The Timepiece (part three) – Issue 12.1

“Ta-da,” Simon gave a fanfare as he displayed his watch to Michelle.
“Ah! So that’s what it was.  The famous timepiece,” said Michelle.
“Famous?”
“Yeah.  They give them to staff whose error rates are negligible, but who could perhaps work a little quicker.  Sort of their in-joke, saying, ‘Yes, your work’s fine, but have you seen the time.’  I remember Graham – nice lad, you’d have got on well with him – received something similar two years ago.  Two or three weeks later he was transferred to Head Office, so they must work,” Michelle chuckled.  “Took ill a short time afterwards, though, and had to leave.  Come to think of it, I never did find out what happened to him.
“So who else has one?” asked Simon.
“Tracey, Simon and Mark, though Mark’s off sick at the moment,” replied Michelle.
“Ah, right.  I thought I hadn’t seen him around for a while.  Nothing serious I hope?”
“I don’t know the details, but I think it’s something to do with his heart.”
“His heart!” exclaimed Simon.  “He can’t be more than forty-five.”
Michelle glanced at Simon wondering if he was teasing her, but realising he was serious, replied, “He’ll love you for saying that.  He’s only in his mid-thirties.”  Michelle paused a moment and gazed thoughtfully into the mid-distance.  “I think he must have been overdoing things,” she said, then gave a little laugh. “Not something I’ve ever been accused of!”
Simon smiled, but tactfully said nothing.
Michelle slid the steering-wheel smoothly through her hands and glided gently to a halt in her usual parking space.  Simon thanked her for the lift, got out of the car and walked briskly towards the revolving door, which was hungrily swallowing his col-leagues at the start of another day.
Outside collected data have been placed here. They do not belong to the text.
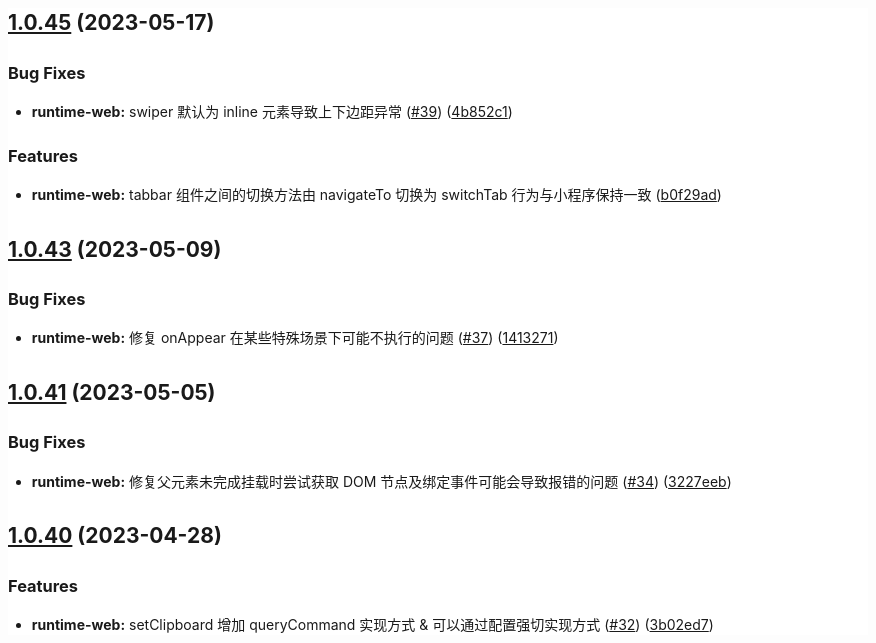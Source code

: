 



## [1.0.45](https://github.com/eleme/morjs/compare/v1.0.44...v1.0.45) (2023-05-17)


### Bug Fixes

* **runtime-web:** swiper 默认为 inline 元素导致上下边距异常 ([#39](https://github.com/eleme/morjs/issues/39)) ([4b852c1](https://github.com/eleme/morjs/commit/4b852c153d9e0907f205c989dec7a094402ef166))


### Features

* **runtime-web:** tabbar 组件之间的切换方法由 navigateTo 切换为 switchTab 行为与小程序保持一致 ([b0f29ad](https://github.com/eleme/morjs/commit/b0f29ad8428564dbd2c6a5519b1d355937bdfbff))





## [1.0.43](https://github.com/eleme/morjs/compare/v1.0.42...v1.0.43) (2023-05-09)


### Bug Fixes

* **runtime-web:** 修复 onAppear 在某些特殊场景下可能不执行的问题 ([#37](https://github.com/eleme/morjs/issues/37)) ([1413271](https://github.com/eleme/morjs/commit/14132715b66e17beee16b6de5c437e84812ebcf0))





## [1.0.41](https://github.com/eleme/morjs/compare/v1.0.40...v1.0.41) (2023-05-05)


### Bug Fixes

* **runtime-web:** 修复父元素未完成挂载时尝试获取 DOM 节点及绑定事件可能会导致报错的问题 ([#34](https://github.com/eleme/morjs/issues/34)) ([3227eeb](https://github.com/eleme/morjs/commit/3227eeb0235a64f5f098734b952395e607e180ea))





## [1.0.40](https://github.com/eleme/morjs/compare/v1.0.39...v1.0.40) (2023-04-28)


### Features

* **runtime-web:** setClipboard 增加 queryCommand 实现方式 & 可以通过配置强切实现方式 ([#32](https://github.com/eleme/morjs/issues/32)) ([3b02ed7](https://github.com/eleme/morjs/commit/3b02ed7ba37a9950916b590246552b2fb192c4fa))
“Oh, you’re wel-” began Michelle, but Simon had already become the door’s latest mouthful!
Inside, Simon looked at his new watch.  “Eight forty-seven,” he thought.  “Slightly earlier than usual.  Good!”  A smile formed on his lips as he remembered Patricia’s words.  “One hundred and forty percent, here I come!”  He looked at the watch again.  His smile disappeared as he studied the four smaller dials, the hands of which whirred busily, each succeeding dial faster than the last.  “Tch,” tutted Simon.  “I’m sure I set this correctly.”
“What was that Simon?”
“Oh! Hello, Patricia.  It’s just the watch.  Thanks very much for it, bytheway.”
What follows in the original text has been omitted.